**Assigned task**
Your answer must be the lines from the first record through the line that contains "modeling and validation", copied exactly and without any pictures.

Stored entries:
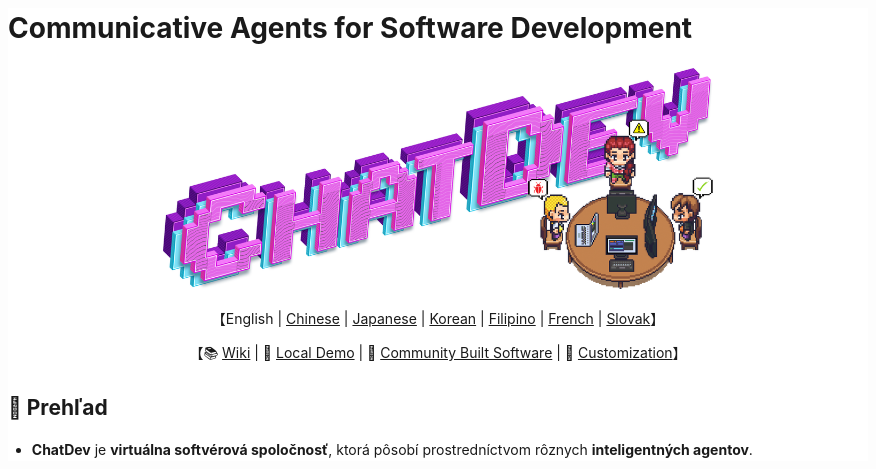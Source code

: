 # Communicative Agents for Software Development

<p align="center">
  <img src='./misc/logo1.png' width=550>
</p>

<p align="center">
    【English | <a href="README-Chinese.md">Chinese</a> | <a href="README-Japanese.md">Japanese</a> | <a href="README-Korean.md">Korean</a> | <a href="README-Filipino.md">Filipino</a> | <a href="README-French.md">French</a> | <a href="README-Slovak.md">Slovak</a>】
</p>
<p align="center">
    【📚 <a href="wiki.md">Wiki</a> | 🚀 <a href="wiki.md#local-demo">Local Demo</a> | 👥 <a href="Contribution.md">Community Built Software</a> | 🔧 <a href="wiki.md#customization">Customization</a>】
</p>

## 📖 Prehľad

- **ChatDev** je **virtuálna softvérová spoločnosť**, ktorá pôsobí prostredníctvom rôznych **inteligentných agentov**.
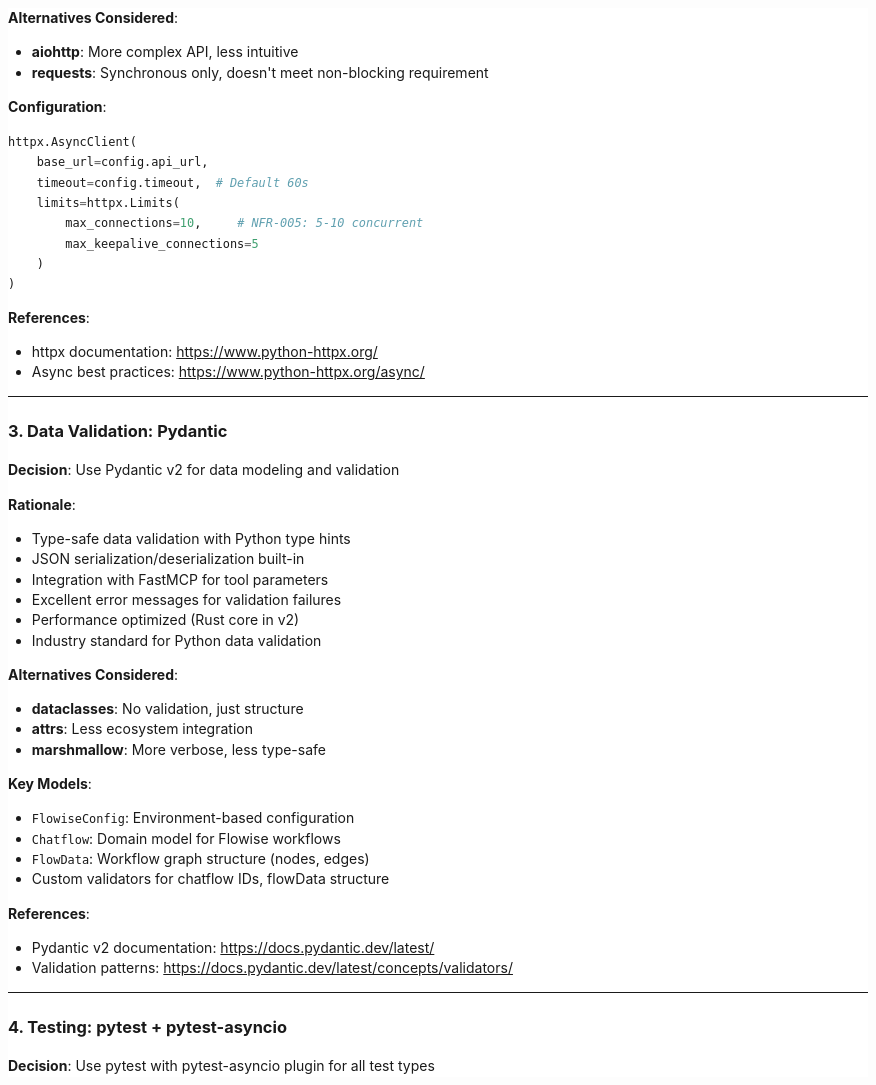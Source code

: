 **Alternatives Considered**:
- **aiohttp**: More complex API, less intuitive
- **requests**: Synchronous only, doesn't meet non-blocking requirement

**Configuration**:
```python
httpx.AsyncClient(
    base_url=config.api_url,
    timeout=config.timeout,  # Default 60s
    limits=httpx.Limits(
        max_connections=10,     # NFR-005: 5-10 concurrent
        max_keepalive_connections=5
    )
)
```

**References**:
- httpx documentation: https://www.python-httpx.org/
- Async best practices: https://www.python-httpx.org/async/

---

### 3. Data Validation: Pydantic

**Decision**: Use Pydantic v2 for data modeling and validation

**Rationale**:
- Type-safe data validation with Python type hints
- JSON serialization/deserialization built-in
- Integration with FastMCP for tool parameters
- Excellent error messages for validation failures
- Performance optimized (Rust core in v2)
- Industry standard for Python data validation

**Alternatives Considered**:
- **dataclasses**: No validation, just structure
- **attrs**: Less ecosystem integration
- **marshmallow**: More verbose, less type-safe

**Key Models**:
- `FlowiseConfig`: Environment-based configuration
- `Chatflow`: Domain model for Flowise workflows
- `FlowData`: Workflow graph structure (nodes, edges)
- Custom validators for chatflow IDs, flowData structure

**References**:
- Pydantic v2 documentation: https://docs.pydantic.dev/latest/
- Validation patterns: https://docs.pydantic.dev/latest/concepts/validators/

---

### 4. Testing: pytest + pytest-asyncio

**Decision**: Use pytest with pytest-asyncio plugin for all test types
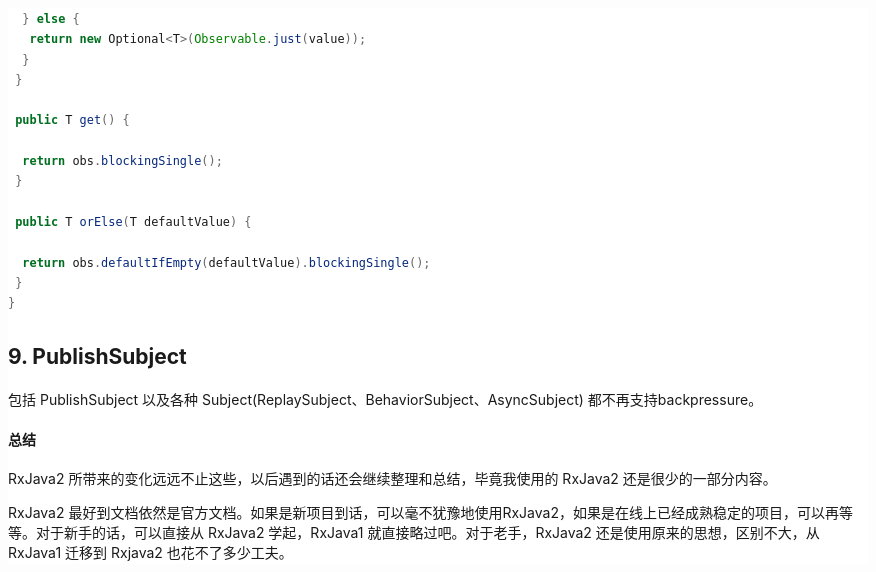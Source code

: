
 ```java
  } else {
   return new Optional<T>(Observable.just(value));
  }
 }
 
 public T get() {
 
  return obs.blockingSingle();
 }
 
 public T orElse(T defaultValue) {
 
  return obs.defaultIfEmpty(defaultValue).blockingSingle();
 }
}
```

## 9. PublishSubject
包括 PublishSubject 以及各种 Subject(ReplaySubject、BehaviorSubject、AsyncSubject) 都不再支持backpressure。

#### 总结

RxJava2 所带来的变化远远不止这些，以后遇到的话还会继续整理和总结，毕竟我使用的 RxJava2 还是很少的一部分内容。

RxJava2 最好到文档依然是官方文档。如果是新项目到话，可以毫不犹豫地使用RxJava2，如果是在线上已经成熟稳定的项目，可以再等等。对于新手的话，可以直接从 RxJava2 学起，RxJava1 就直接略过吧。对于老手，RxJava2 还是使用原来的思想，区别不大，从 RxJava1 迁移到 Rxjava2 也花不了多少工夫。









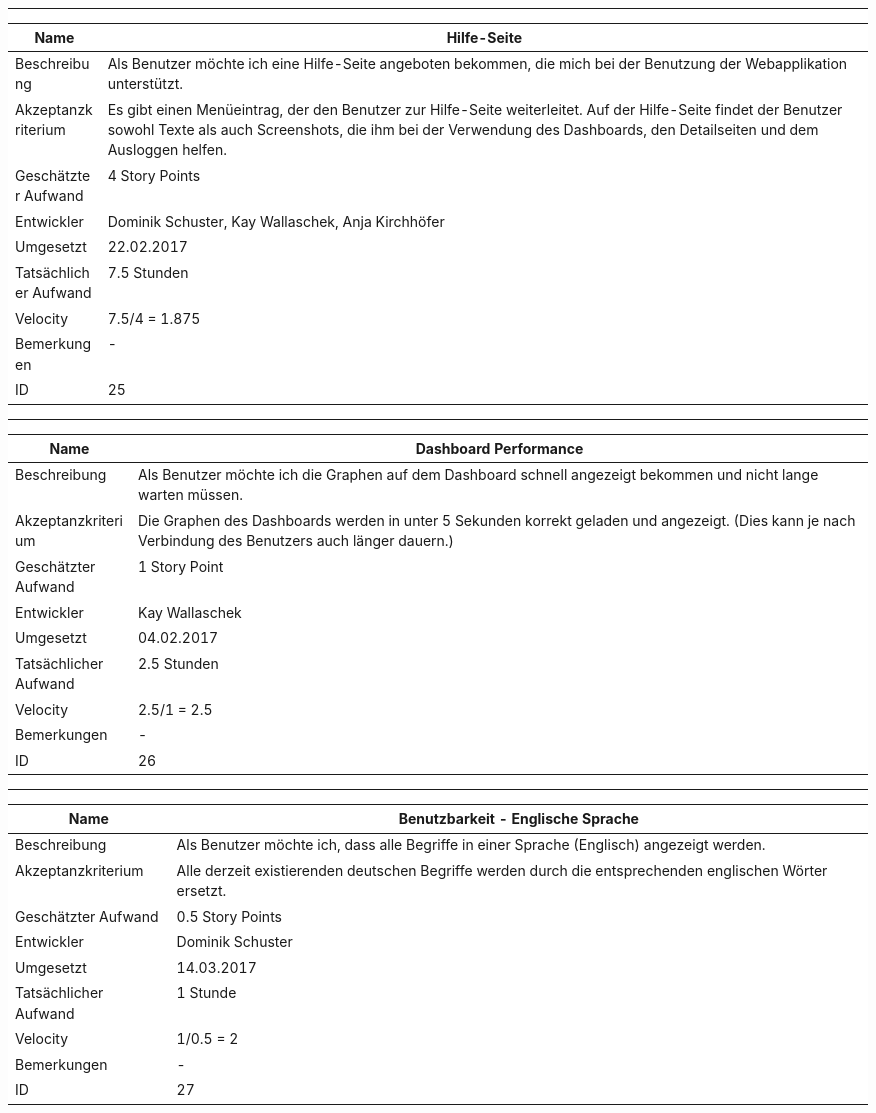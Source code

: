 ----------

| Name | Hilfe-Seite |  
| -------------- | --------------- |  
| Beschreibung | Als Benutzer möchte ich eine Hilfe-Seite angeboten bekommen, die mich bei der Benutzung der Webapplikation unterstützt. |  
| Akzeptanzkriterium | Es gibt einen Menüeintrag, der den Benutzer zur Hilfe-Seite weiterleitet. Auf der Hilfe-Seite findet der Benutzer sowohl Texte als auch Screenshots, die ihm bei der Verwendung des Dashboards, den Detailseiten und dem Ausloggen helfen. |  
| Geschätzter Aufwand | 4 Story Points |  
| Entwickler | Dominik Schuster, Kay Wallaschek, Anja Kirchhöfer |  
| Umgesetzt | 22.02.2017 |  
| Tatsächlicher Aufwand | 7.5 Stunden |  
| Velocity | 7.5/4 = 1.875 |  
| Bemerkungen | - | 
| ID | 25 |  

----------

| Name | Dashboard Performance |  
| -------------- | --------------- |  
| Beschreibung | Als Benutzer möchte ich die Graphen auf dem Dashboard schnell angezeigt bekommen und nicht lange warten müssen. |  
| Akzeptanzkriterium | Die Graphen des Dashboards werden in unter 5 Sekunden korrekt geladen und angezeigt. (Dies kann je nach Verbindung des Benutzers auch länger dauern.) |  
| Geschätzter Aufwand | 1 Story Point |  
| Entwickler | Kay Wallaschek |  
| Umgesetzt | 04.02.2017 |  
| Tatsächlicher Aufwand | 2.5 Stunden |  
| Velocity | 2.5/1 = 2.5 |  
| Bemerkungen | - | 
| ID | 26 |  

----------

| Name | Benutzbarkeit - Englische Sprache |  
| -------------- | --------------- |  
| Beschreibung | Als Benutzer möchte ich, dass alle Begriffe in einer Sprache (Englisch) angezeigt werden. |  
| Akzeptanzkriterium | Alle derzeit existierenden deutschen Begriffe werden durch die entsprechenden englischen Wörter ersetzt. |  
| Geschätzter Aufwand | 0.5 Story Points |  
| Entwickler | Dominik Schuster |  
| Umgesetzt | 14.03.2017 |  
| Tatsächlicher Aufwand | 1 Stunde |  
| Velocity | 1/0.5 = 2 |  
| Bemerkungen | - | 
| ID | 27 | 
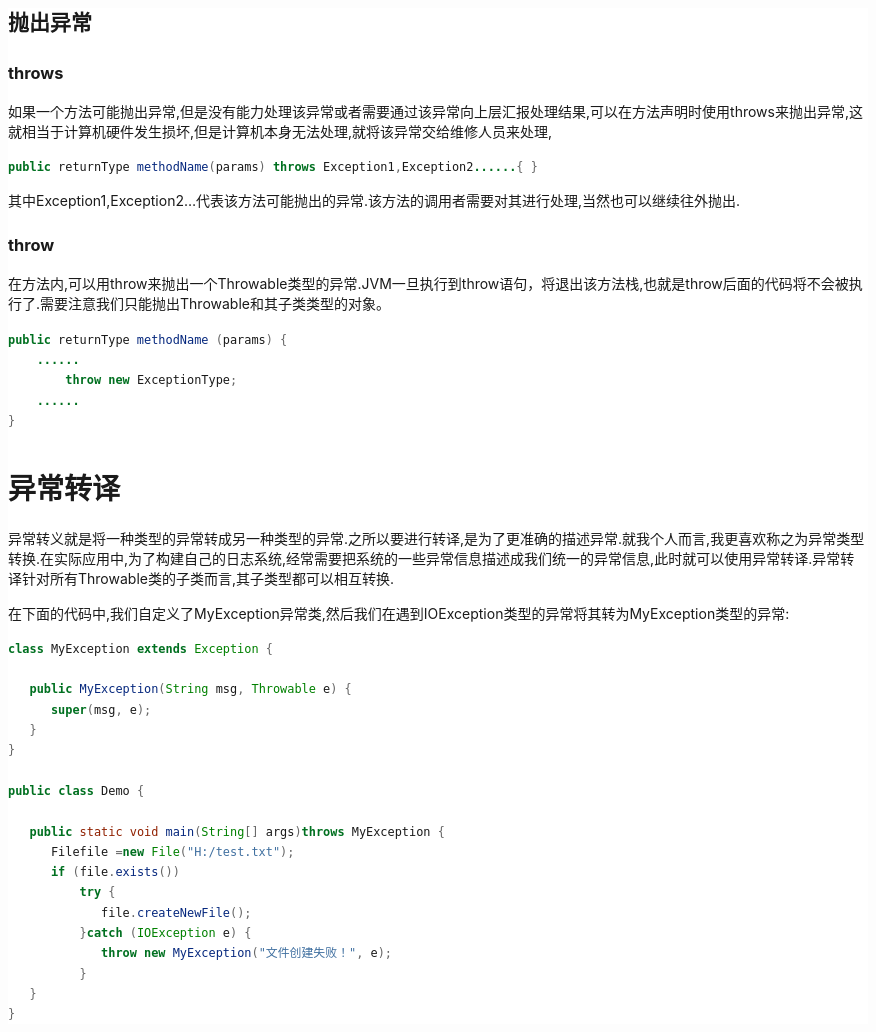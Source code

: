 ## 抛出异常

### throws

如果一个方法可能抛出异常,但是没有能力处理该异常或者需要通过该异常向上层汇报处理结果,可以在方法声明时使用throws来抛出异常,这就相当于计算机硬件发生损坏,但是计算机本身无法处理,就将该异常交给维修人员来处理,

```java
public returnType methodName(params) throws Exception1,Exception2......{ }
```

其中Exception1,Exception2…代表该方法可能抛出的异常.该方法的调用者需要对其进行处理,当然也可以继续往外抛出.

### throw

在方法内,可以用throw来抛出一个Throwable类型的异常.JVM一旦执行到throw语句，将退出该方法栈,也就是throw后面的代码将不会被执行了.需要注意我们只能抛出Throwable和其子类类型的对象。

```java
public returnType methodName (params) {
    ......
        throw new ExceptionType;
    ......
} 
```

# 异常转译

异常转义就是将一种类型的异常转成另一种类型的异常.之所以要进行转译,是为了更准确的描述异常.就我个人而言,我更喜欢称之为异常类型转换.在实际应用中,为了构建自己的日志系统,经常需要把系统的一些异常信息描述成我们统一的异常信息,此时就可以使用异常转译.异常转译针对所有Throwable类的子类而言,其子类型都可以相互转换.

在下面的代码中,我们自定义了MyException异常类,然后我们在遇到IOException类型的异常将其转为MyException类型的异常:

```java
class MyException extends Exception {

   public MyException(String msg, Throwable e) {
      super(msg, e);
   }
}

public class Demo {

   public static void main(String[] args)throws MyException {
      Filefile =new File("H:/test.txt");
      if (file.exists())
          try {
             file.createNewFile();
          }catch (IOException e) {
             throw new MyException("文件创建失败！", e);
          }
   }
}
```

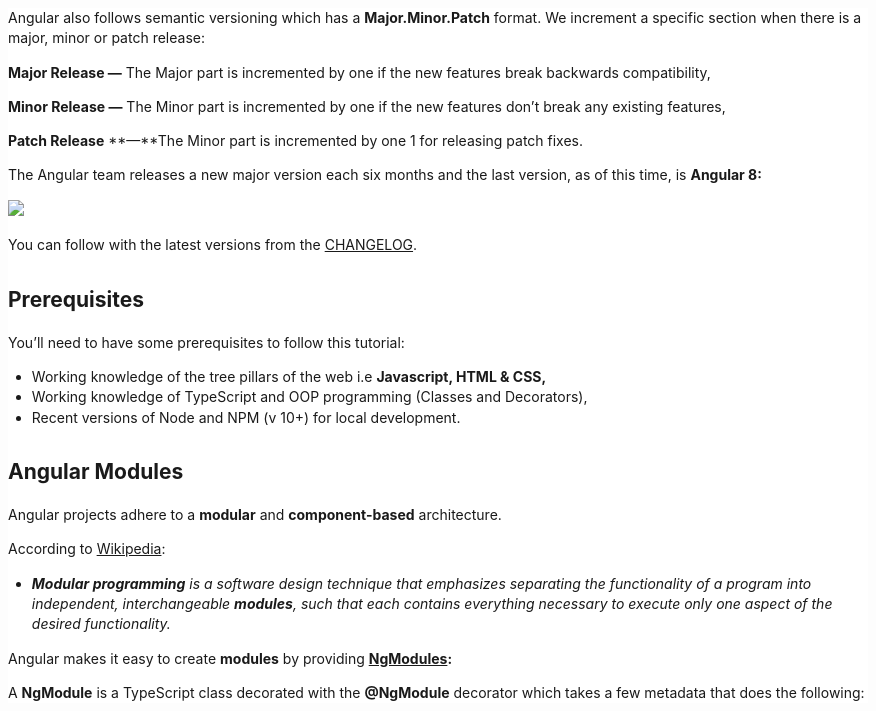 Angular also follows semantic versioning which has a **Major.Minor.Patch** format. We increment a specific section when there is a major, minor or patch release:

  

**Major Release —** The Major part is incremented by one if the new features break backwards compatibility,

**Minor Release —** The Minor part is incremented by one if the new features don’t break any existing features,

**Patch Release**  **—**The Minor part is incremented by one 1 for releasing patch fixes.

  

The Angular team releases a new major version each six months and the last version, as of this time, is **Angular 8:**

  

![](https://paper-attachments.dropbox.com/s_1CD79E9FC94E7E377A7BFC7E24054592C06613BE95B9EC02F24C63D9DEA5BF8C_1566593811162_8927657_520413474_39235517.png)

You can follow with the latest versions from the [CHANGELOG](https://github.com/angular/angular/blob/master/CHANGELOG.md).

  

## Prerequisites

  

You’ll need to have some prerequisites to follow this tutorial:

  

-   Working knowledge of the tree pillars of the web i.e **Javascript, HTML & CSS,**
-   Working knowledge of TypeScript and OOP programming  (Classes and Decorators),
-   Recent versions of Node and NPM  (v 10+) for local development.

  
## Angular Modules

  

Angular projects adhere to a **modular** and **component-based** architecture.

  

According to [Wikipedia](https://en.wikipedia.org/wiki/Modular_programming):

  

-   **_Modular programming_** _is a software design technique that emphasizes separating the functionality of a program into independent, interchangeable_ **_modules_**_, such that each contains everything necessary to execute only one aspect of the desired functionality._

  

Angular makes it easy to create **modules** by providing  [**NgModules**](https://angular.io/guide/ngmodules)**:**

  

A **NgModule** is a TypeScript class decorated with the **@NgModule** decorator which takes a few metadata that does the following:

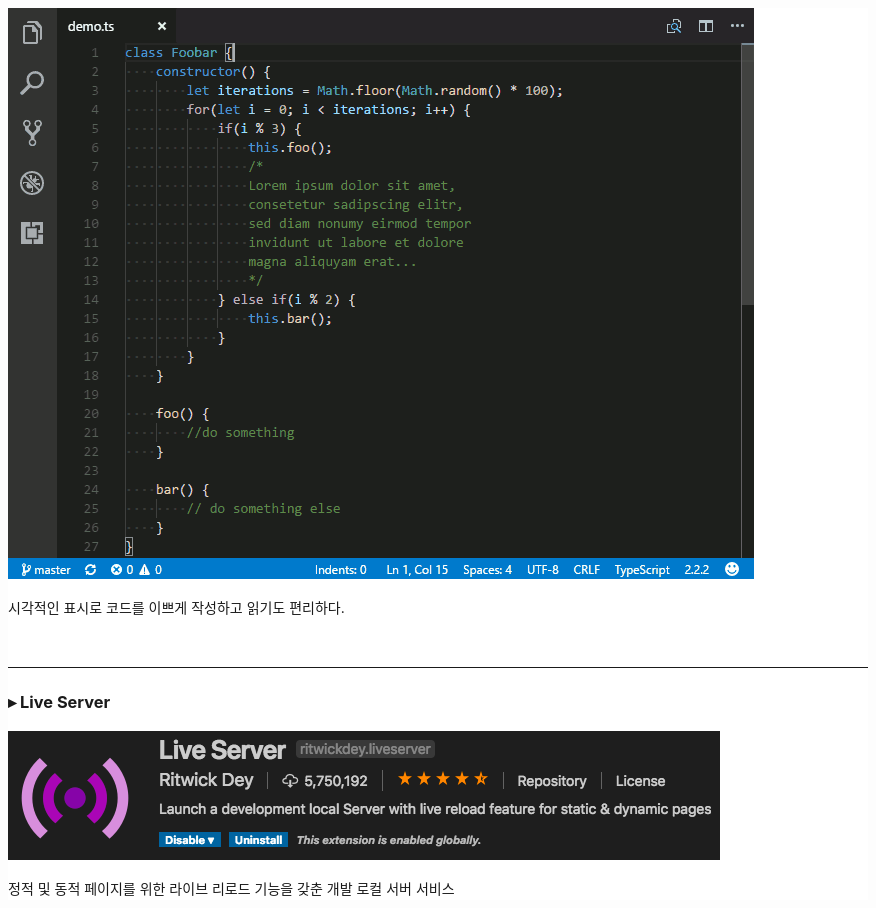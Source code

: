 ![](./images/vscode/13.gif)
<br />

시각적인 표시로 코드를 이쁘게 작성하고 읽기도 편리하다.

<br />
<hr />

### **▸ Live Server**

[![](./images/vscode/14.png)](https://marketplace.visualstudio.com/items?itemName=ritwickdey.LiveServer)
<br />

정적 및 동적 페이지를 위한 라이브 리로드 기능을 갖춘 개발 로컬 서버 서비스
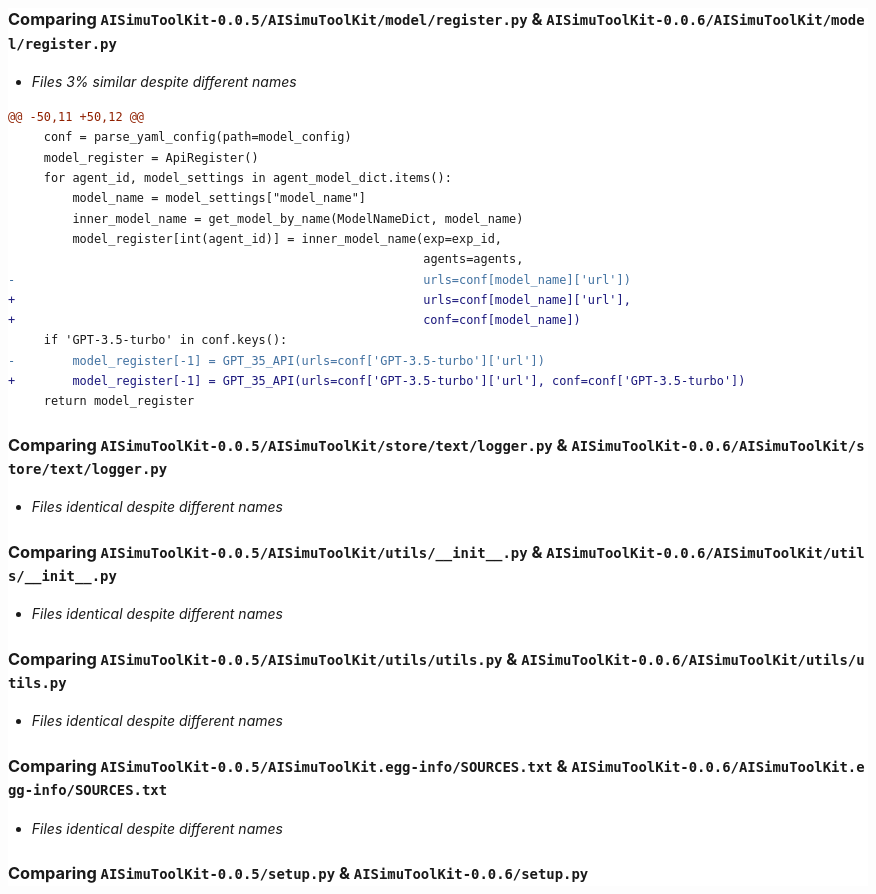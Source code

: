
```diff
```

### Comparing `AISimuToolKit-0.0.5/AISimuToolKit/model/register.py` & `AISimuToolKit-0.0.6/AISimuToolKit/model/register.py`

 * *Files 3% similar despite different names*

```diff
@@ -50,11 +50,12 @@
     conf = parse_yaml_config(path=model_config)
     model_register = ApiRegister()
     for agent_id, model_settings in agent_model_dict.items():
         model_name = model_settings["model_name"]
         inner_model_name = get_model_by_name(ModelNameDict, model_name)
         model_register[int(agent_id)] = inner_model_name(exp=exp_id,
                                                          agents=agents,
-                                                         urls=conf[model_name]['url'])
+                                                         urls=conf[model_name]['url'],
+                                                         conf=conf[model_name])
     if 'GPT-3.5-turbo' in conf.keys():
-        model_register[-1] = GPT_35_API(urls=conf['GPT-3.5-turbo']['url'])
+        model_register[-1] = GPT_35_API(urls=conf['GPT-3.5-turbo']['url'], conf=conf['GPT-3.5-turbo'])
     return model_register
```

### Comparing `AISimuToolKit-0.0.5/AISimuToolKit/store/text/logger.py` & `AISimuToolKit-0.0.6/AISimuToolKit/store/text/logger.py`

 * *Files identical despite different names*

### Comparing `AISimuToolKit-0.0.5/AISimuToolKit/utils/__init__.py` & `AISimuToolKit-0.0.6/AISimuToolKit/utils/__init__.py`

 * *Files identical despite different names*

### Comparing `AISimuToolKit-0.0.5/AISimuToolKit/utils/utils.py` & `AISimuToolKit-0.0.6/AISimuToolKit/utils/utils.py`

 * *Files identical despite different names*

### Comparing `AISimuToolKit-0.0.5/AISimuToolKit.egg-info/SOURCES.txt` & `AISimuToolKit-0.0.6/AISimuToolKit.egg-info/SOURCES.txt`

 * *Files identical despite different names*

### Comparing `AISimuToolKit-0.0.5/setup.py` & `AISimuToolKit-0.0.6/setup.py`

**Response**
Source code

: # Communicative Agents for Software Development

<p align="center">
  <img src='./misc/logo1.png' width=550>
</p>

<p align="center">
    【English | <a href="README-Chinese.md">Chinese</a> | <a href="README-Japanese.md">Japanese</a> | <a href="README-Korean.md">Korean</a> | <a href="README-Filipino.md">Filipino</a> | <a href="README-French.md">French</a> | <a href="README-Slovak.md">Slovak</a>】
</p>
<p align="center">
    【📚 <a href="wiki.md">Wiki</a> | 🚀 <a href="wiki.md#local-demo">Local Demo</a> | 👥 <a href="Contribution.md">Community Built Software</a> | 🔧 <a href="wiki.md#customization">Customization</a>】
</p>

## 📖 Prehľad

- **ChatDev** je **virtuálna softvérová spoločnosť**, ktorá pôsobí prostredníctvom rôznych **inteligentných agentov**.
Source code

: **Alternatives Considered**:
- **aiohttp**: More complex API, less intuitive
- **requests**: Synchronous only, doesn't meet non-blocking requirement

**Configuration**:
```python
httpx.AsyncClient(
    base_url=config.api_url,
    timeout=config.timeout,  # Default 60s
    limits=httpx.Limits(
        max_connections=10,     # NFR-005: 5-10 concurrent
        max_keepalive_connections=5
    )
)
```

**References**:
- httpx documentation: https://www.python-httpx.org/
- Async best practices: https://www.python-httpx.org/async/

---

### 3. Data Validation: Pydantic

**Decision**: Use Pydantic v2 for data modeling and validation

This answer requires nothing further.